The IRS does not know to what extent payers fail to submit the required 1099-MISCs, but various sources point to the possibility of a significant problem. For tax year 2005, 8 percent of the approximately 50 million small businesses with assets under $10 million submitted 1099-MISCs, but the IRS does not know how many of the other 92 percent were required to report payments but did not.

Many business payments, such as payments to corporations, are not subject to 1099-MISC reporting. If even a small share of the businesses that did not submit a 1099-MISC should have, millions of 1099-MISCs could be missing with significant amounts of unpaid taxes by payees. The GAO’s prior work in 2003 also found significant 1099-MISC payer noncompliance by some federal agencies.
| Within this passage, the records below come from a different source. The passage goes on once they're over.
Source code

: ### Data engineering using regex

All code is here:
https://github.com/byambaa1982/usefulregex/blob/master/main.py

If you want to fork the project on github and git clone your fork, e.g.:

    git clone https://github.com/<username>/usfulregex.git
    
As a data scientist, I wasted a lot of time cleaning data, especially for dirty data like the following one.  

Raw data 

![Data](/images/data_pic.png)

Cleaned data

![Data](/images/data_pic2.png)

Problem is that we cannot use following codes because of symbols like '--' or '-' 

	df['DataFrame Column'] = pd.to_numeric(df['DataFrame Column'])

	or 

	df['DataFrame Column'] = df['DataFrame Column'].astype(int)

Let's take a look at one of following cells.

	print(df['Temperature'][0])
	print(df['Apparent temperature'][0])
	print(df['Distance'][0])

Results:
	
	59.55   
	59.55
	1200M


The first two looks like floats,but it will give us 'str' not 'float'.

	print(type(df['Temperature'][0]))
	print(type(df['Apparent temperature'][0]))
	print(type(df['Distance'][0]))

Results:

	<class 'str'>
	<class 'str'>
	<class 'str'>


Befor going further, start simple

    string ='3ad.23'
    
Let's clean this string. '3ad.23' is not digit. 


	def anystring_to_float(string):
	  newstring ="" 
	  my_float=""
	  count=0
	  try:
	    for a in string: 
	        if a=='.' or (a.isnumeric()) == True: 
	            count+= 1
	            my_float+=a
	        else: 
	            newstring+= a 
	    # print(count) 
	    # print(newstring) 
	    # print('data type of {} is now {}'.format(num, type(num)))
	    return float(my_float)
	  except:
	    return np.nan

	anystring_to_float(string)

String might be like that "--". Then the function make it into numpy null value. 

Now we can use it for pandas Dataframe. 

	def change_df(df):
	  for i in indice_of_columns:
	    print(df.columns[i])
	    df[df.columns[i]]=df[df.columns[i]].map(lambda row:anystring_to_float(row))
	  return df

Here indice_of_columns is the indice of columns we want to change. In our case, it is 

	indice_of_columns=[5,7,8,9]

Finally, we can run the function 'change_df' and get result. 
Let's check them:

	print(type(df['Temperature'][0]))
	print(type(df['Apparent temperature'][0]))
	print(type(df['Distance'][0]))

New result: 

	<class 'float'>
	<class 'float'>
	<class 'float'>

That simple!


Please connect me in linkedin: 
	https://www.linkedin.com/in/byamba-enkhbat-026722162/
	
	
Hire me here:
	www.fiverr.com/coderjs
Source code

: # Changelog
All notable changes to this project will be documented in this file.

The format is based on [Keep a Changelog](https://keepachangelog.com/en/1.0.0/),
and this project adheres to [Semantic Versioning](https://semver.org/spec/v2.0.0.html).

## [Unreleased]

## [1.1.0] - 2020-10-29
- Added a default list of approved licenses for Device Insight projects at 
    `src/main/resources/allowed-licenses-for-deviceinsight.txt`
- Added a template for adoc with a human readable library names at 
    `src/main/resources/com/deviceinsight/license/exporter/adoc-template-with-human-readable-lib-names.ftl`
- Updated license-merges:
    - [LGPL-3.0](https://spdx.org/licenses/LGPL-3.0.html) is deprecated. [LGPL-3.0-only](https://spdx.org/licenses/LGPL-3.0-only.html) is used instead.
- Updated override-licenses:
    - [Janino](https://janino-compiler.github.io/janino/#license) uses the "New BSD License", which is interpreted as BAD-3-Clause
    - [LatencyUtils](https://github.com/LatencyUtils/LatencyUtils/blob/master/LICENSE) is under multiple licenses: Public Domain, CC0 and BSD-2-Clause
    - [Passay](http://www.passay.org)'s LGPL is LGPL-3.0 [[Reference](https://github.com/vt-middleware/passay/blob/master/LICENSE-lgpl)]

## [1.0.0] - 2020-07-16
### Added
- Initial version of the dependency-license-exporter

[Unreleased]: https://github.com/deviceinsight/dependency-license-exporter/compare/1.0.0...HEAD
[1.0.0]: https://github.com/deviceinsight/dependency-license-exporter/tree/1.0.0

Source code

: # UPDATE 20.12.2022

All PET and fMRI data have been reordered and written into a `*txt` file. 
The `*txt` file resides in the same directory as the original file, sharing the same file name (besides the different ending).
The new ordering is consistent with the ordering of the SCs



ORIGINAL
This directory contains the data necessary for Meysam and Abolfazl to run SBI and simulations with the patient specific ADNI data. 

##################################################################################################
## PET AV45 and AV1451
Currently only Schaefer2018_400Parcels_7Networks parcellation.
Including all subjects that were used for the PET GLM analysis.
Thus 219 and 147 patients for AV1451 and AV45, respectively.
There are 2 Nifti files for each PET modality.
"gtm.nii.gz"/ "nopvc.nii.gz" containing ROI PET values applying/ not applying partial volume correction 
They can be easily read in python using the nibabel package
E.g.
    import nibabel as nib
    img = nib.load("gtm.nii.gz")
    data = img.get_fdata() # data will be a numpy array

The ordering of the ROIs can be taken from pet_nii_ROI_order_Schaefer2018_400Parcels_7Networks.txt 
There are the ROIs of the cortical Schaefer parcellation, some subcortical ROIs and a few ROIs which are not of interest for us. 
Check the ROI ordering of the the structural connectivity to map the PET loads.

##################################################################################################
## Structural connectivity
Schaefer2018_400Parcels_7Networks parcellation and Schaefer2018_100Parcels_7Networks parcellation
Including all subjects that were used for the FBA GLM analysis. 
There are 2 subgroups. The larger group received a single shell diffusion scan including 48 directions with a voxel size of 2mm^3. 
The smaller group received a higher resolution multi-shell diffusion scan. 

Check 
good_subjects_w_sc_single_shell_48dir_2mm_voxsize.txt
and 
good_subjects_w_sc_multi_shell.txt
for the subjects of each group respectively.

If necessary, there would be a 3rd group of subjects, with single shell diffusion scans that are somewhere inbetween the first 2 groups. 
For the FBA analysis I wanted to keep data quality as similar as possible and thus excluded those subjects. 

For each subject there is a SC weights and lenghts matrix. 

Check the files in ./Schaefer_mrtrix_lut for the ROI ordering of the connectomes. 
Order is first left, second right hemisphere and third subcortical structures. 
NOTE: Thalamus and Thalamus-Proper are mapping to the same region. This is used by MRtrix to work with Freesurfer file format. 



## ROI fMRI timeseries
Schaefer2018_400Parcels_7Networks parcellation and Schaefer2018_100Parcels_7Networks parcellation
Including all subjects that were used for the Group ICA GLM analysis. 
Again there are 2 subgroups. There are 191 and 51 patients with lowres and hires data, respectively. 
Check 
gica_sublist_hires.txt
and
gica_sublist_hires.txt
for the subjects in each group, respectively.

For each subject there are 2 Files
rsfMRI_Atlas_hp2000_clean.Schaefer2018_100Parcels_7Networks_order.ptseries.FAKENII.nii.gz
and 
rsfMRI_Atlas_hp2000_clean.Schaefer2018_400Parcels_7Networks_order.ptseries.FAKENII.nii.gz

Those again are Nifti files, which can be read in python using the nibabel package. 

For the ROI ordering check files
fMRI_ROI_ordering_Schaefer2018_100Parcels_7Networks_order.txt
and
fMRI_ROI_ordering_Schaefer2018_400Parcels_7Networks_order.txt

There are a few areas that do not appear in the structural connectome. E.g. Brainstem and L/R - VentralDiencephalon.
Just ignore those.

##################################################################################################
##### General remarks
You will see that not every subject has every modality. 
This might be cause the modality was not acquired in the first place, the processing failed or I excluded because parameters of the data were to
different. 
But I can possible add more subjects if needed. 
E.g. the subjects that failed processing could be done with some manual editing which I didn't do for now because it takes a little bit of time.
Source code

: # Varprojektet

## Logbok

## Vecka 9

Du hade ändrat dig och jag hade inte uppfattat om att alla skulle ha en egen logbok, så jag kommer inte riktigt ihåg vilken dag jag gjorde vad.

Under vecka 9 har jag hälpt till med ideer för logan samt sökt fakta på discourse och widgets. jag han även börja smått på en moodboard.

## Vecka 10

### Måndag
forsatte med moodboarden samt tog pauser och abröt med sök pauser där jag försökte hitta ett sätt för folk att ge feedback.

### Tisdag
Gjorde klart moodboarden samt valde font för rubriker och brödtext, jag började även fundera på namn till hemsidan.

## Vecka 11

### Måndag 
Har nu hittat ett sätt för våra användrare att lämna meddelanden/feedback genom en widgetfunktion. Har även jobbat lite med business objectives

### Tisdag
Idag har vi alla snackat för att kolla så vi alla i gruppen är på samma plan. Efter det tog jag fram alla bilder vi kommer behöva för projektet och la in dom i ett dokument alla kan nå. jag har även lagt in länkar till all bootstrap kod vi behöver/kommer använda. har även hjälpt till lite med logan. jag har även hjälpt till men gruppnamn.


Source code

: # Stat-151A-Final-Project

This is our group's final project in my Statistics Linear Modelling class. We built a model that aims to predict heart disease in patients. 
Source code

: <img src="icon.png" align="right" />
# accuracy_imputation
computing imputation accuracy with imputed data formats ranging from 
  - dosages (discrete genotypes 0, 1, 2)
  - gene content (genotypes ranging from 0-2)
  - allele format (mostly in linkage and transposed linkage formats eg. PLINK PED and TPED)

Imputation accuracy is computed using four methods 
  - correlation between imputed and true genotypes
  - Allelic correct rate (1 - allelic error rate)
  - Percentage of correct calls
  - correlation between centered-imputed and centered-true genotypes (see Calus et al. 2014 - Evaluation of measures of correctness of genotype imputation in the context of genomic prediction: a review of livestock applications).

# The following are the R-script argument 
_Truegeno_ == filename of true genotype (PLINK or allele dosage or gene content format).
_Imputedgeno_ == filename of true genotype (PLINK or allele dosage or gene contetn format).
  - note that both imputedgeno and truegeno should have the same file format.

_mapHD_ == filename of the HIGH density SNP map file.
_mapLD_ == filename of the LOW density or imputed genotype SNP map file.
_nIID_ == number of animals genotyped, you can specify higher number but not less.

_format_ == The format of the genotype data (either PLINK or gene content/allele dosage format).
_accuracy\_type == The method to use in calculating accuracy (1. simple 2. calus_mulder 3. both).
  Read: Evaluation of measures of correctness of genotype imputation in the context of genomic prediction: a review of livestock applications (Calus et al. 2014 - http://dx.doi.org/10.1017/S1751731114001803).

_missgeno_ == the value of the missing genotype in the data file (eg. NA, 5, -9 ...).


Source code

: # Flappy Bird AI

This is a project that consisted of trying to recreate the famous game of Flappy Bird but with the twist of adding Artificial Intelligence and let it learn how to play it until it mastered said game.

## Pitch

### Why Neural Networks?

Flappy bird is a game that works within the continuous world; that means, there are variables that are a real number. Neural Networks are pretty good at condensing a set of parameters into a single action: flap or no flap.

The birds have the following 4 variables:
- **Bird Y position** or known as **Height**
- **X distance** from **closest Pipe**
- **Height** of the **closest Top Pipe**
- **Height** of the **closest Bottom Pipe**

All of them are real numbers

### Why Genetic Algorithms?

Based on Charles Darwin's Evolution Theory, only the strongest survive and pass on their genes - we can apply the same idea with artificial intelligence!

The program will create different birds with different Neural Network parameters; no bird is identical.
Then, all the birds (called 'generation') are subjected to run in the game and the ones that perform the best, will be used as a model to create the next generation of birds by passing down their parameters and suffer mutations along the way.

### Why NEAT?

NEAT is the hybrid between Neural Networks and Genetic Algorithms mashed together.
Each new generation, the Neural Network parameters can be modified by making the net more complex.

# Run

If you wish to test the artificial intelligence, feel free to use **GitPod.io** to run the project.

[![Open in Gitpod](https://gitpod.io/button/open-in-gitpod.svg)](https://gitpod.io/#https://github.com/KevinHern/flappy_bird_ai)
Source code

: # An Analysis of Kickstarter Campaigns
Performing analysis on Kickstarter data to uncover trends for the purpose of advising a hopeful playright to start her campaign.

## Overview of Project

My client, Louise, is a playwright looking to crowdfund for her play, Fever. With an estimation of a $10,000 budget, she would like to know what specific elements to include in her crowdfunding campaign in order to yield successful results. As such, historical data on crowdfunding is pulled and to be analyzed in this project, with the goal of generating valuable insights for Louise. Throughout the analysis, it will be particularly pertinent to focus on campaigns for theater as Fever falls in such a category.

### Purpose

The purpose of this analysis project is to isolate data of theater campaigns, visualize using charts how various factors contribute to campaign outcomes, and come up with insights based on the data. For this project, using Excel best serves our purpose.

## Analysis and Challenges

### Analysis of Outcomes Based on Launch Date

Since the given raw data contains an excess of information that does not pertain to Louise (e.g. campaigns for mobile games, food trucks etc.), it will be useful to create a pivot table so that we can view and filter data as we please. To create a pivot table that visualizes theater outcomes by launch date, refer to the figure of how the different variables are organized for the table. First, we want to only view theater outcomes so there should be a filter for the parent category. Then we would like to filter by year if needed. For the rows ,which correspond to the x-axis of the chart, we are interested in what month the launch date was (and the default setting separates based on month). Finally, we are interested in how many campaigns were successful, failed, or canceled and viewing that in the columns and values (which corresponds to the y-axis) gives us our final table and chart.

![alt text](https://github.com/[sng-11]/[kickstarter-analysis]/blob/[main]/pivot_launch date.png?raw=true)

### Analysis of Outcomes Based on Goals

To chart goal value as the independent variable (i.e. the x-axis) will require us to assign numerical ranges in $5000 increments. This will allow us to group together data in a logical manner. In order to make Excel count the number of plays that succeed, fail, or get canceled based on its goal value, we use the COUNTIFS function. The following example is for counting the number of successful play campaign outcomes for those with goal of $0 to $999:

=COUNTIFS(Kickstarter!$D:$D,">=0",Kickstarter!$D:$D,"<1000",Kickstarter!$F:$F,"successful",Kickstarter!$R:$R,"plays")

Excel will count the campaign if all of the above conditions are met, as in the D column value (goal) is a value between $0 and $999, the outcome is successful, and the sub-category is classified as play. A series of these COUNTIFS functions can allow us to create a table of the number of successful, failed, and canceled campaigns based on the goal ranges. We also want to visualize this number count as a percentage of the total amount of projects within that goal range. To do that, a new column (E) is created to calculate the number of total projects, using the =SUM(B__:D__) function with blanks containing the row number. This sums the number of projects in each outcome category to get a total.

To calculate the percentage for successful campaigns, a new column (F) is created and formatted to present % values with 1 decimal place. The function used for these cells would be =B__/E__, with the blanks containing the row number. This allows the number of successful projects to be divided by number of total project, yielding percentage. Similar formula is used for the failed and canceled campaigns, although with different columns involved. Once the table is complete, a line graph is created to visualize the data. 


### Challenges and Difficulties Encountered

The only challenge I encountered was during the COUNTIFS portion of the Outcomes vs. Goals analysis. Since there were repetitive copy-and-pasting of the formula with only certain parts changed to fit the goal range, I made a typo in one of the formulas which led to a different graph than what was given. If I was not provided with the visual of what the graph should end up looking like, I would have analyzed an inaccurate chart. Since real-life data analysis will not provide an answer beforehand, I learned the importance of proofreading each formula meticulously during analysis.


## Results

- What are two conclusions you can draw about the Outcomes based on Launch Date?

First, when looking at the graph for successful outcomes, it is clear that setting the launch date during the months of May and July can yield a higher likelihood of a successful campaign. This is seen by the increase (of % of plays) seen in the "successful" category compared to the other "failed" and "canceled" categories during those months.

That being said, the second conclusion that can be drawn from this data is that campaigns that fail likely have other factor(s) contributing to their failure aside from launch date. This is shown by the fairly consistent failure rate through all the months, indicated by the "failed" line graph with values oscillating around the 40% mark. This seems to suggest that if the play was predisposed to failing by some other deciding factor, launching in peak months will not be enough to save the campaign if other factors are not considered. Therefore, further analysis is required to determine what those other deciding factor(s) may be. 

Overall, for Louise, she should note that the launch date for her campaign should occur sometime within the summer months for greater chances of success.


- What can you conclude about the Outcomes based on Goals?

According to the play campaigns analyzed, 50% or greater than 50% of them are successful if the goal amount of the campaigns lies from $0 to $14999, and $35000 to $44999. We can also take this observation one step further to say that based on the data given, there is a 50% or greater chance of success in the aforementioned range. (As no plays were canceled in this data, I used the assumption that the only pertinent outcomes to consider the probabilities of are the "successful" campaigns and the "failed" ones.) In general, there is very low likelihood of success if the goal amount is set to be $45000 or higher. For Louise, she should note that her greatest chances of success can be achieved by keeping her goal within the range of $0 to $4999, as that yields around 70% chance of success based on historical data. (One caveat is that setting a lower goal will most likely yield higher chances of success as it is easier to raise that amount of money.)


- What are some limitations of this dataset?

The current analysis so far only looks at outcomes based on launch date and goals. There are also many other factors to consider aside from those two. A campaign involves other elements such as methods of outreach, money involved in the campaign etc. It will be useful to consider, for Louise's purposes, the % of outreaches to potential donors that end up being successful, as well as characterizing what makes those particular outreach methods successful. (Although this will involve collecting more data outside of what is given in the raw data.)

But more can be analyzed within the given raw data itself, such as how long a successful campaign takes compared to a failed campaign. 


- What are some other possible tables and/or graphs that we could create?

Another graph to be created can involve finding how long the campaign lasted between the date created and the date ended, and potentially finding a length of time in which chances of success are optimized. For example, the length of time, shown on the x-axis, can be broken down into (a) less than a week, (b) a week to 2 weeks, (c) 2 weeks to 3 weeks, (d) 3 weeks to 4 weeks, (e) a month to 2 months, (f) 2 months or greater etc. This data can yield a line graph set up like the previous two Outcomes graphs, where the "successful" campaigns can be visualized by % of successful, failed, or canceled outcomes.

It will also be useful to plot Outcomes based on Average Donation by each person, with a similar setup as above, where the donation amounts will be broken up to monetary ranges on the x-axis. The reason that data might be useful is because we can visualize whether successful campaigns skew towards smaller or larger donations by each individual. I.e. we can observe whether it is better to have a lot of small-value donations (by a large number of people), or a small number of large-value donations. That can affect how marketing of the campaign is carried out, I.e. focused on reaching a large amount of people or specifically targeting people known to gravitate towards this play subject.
The GAO recommended that Congress should consider requiring payers to report payments to corporations on the 1099-MISC form. The GAO also recommended that the IRS should research the extent of payer noncompliance and the reasons for it, identify common reporting errors, and provide more guidance about 1099-MISC requirements. The IRS agreed with most of the recommendations. However, it disagreed with the suggestion of adding a tax return checkbox asking if payers have submitted the required 1099-MISCs and adding a chart to help payers navigate the detailed instructions for the form.